What you should do -
Filter the listing below, keeping every line that holds "hline".

Supplied material -
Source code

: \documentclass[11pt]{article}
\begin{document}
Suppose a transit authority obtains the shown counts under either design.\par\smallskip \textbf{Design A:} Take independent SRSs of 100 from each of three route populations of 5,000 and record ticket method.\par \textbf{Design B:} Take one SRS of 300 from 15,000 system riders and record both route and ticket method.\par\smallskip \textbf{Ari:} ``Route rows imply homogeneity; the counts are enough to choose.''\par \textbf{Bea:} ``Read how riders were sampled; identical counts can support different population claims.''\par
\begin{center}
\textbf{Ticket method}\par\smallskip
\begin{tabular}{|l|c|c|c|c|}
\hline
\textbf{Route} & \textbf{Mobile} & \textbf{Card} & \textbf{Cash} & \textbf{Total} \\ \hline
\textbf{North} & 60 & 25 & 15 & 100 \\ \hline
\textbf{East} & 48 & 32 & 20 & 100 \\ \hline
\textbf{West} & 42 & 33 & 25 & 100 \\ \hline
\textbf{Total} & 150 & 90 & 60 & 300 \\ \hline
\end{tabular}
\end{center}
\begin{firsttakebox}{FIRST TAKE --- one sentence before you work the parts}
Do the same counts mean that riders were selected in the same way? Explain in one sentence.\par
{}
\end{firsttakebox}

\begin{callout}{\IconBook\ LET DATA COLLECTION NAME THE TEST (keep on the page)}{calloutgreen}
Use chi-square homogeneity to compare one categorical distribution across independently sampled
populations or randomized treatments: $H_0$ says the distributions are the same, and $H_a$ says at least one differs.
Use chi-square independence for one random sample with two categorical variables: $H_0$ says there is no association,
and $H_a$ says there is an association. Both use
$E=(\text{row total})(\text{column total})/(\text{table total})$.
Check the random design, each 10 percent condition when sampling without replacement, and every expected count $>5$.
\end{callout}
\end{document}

Completed task -
\hline
\textbf{Route} & \textbf{Mobile} & \textbf{Card} & \textbf{Cash} & \textbf{Total} \\ \hline
\textbf{North} & 60 & 25 & 15 & 100 \\ \hline
\textbf{East} & 48 & 32 & 20 & 100 \\ \hline
\textbf{West} & 42 & 33 & 25 & 100 \\ \hline
\textbf{Total} & 150 & 90 & 60 & 300 \\ \hline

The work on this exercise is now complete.